* _REQUIREMENT_
For each line of the data below that contains "Space", return that line.

===== PROVIDED DATA =====

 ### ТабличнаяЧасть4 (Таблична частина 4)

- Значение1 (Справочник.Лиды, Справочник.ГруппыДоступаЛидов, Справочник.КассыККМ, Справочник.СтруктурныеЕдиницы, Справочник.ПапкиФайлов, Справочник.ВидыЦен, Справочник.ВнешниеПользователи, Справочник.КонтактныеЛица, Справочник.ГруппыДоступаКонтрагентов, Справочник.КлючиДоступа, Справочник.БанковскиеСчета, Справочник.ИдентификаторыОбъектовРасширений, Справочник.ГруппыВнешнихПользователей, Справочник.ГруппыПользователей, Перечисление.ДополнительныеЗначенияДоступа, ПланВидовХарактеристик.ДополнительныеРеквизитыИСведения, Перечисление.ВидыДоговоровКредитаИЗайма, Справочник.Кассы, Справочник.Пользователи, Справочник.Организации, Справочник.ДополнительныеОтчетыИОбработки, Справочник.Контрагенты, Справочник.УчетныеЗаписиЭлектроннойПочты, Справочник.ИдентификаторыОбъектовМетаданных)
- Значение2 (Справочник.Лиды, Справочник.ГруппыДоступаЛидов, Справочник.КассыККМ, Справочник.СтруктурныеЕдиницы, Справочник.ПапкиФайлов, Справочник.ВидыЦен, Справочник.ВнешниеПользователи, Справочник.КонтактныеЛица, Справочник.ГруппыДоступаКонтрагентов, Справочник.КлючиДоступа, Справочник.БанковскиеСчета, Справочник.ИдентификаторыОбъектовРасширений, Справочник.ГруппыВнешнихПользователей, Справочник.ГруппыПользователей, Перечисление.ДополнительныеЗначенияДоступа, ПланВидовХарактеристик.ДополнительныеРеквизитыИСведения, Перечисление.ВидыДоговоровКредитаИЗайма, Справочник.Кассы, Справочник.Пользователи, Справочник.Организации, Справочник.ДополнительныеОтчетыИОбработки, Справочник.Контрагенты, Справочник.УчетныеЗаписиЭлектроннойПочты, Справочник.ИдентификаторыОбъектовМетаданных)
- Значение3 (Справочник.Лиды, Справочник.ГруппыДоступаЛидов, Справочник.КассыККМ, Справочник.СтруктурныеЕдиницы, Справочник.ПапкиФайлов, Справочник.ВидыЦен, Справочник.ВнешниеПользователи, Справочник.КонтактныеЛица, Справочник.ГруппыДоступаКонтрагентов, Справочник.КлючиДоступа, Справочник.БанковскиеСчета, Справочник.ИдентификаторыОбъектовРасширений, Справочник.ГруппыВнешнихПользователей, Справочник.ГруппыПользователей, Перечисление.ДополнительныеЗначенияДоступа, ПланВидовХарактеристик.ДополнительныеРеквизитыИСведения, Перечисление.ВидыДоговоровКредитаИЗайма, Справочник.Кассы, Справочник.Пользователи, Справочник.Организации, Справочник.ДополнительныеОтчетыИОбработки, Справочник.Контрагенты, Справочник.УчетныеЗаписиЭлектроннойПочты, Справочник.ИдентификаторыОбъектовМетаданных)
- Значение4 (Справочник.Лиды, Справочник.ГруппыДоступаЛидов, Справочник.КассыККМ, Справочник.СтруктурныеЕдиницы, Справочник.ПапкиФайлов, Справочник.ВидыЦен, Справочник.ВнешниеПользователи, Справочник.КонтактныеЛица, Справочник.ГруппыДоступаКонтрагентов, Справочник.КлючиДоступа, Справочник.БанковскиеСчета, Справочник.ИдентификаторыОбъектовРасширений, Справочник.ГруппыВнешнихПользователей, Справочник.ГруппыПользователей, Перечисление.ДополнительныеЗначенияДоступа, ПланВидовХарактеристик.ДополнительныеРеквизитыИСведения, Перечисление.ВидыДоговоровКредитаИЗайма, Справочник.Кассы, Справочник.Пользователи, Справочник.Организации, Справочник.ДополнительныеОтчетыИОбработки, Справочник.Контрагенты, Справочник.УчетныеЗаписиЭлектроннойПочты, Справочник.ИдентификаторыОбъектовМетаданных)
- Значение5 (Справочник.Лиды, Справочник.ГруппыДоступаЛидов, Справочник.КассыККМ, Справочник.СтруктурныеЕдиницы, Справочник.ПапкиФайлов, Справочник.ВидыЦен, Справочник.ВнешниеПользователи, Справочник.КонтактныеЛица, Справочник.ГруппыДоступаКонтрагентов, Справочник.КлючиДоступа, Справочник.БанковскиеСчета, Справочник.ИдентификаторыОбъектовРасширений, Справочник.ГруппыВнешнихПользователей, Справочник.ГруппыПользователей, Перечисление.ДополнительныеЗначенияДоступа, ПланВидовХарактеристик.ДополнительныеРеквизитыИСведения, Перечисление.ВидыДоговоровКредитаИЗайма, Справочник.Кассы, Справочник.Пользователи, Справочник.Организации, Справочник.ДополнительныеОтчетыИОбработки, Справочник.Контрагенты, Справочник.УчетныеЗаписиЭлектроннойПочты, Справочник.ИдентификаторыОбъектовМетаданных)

=====
===== PROVIDED DATA =====

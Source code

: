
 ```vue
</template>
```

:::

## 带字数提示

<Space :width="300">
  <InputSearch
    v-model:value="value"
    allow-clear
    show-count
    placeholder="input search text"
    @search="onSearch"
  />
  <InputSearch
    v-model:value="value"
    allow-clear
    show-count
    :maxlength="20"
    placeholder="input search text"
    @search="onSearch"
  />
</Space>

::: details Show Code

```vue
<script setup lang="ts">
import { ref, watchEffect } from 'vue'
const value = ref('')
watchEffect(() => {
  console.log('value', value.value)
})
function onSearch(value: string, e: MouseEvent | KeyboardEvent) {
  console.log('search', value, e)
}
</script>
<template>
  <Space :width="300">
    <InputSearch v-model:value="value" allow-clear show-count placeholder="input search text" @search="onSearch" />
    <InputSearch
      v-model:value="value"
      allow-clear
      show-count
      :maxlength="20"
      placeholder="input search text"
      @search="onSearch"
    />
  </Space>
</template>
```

=====

* _SOLUTION TO THE PROBLEM_
<Space :width="300">
</Space>
  <Space :width="300">
  </Space>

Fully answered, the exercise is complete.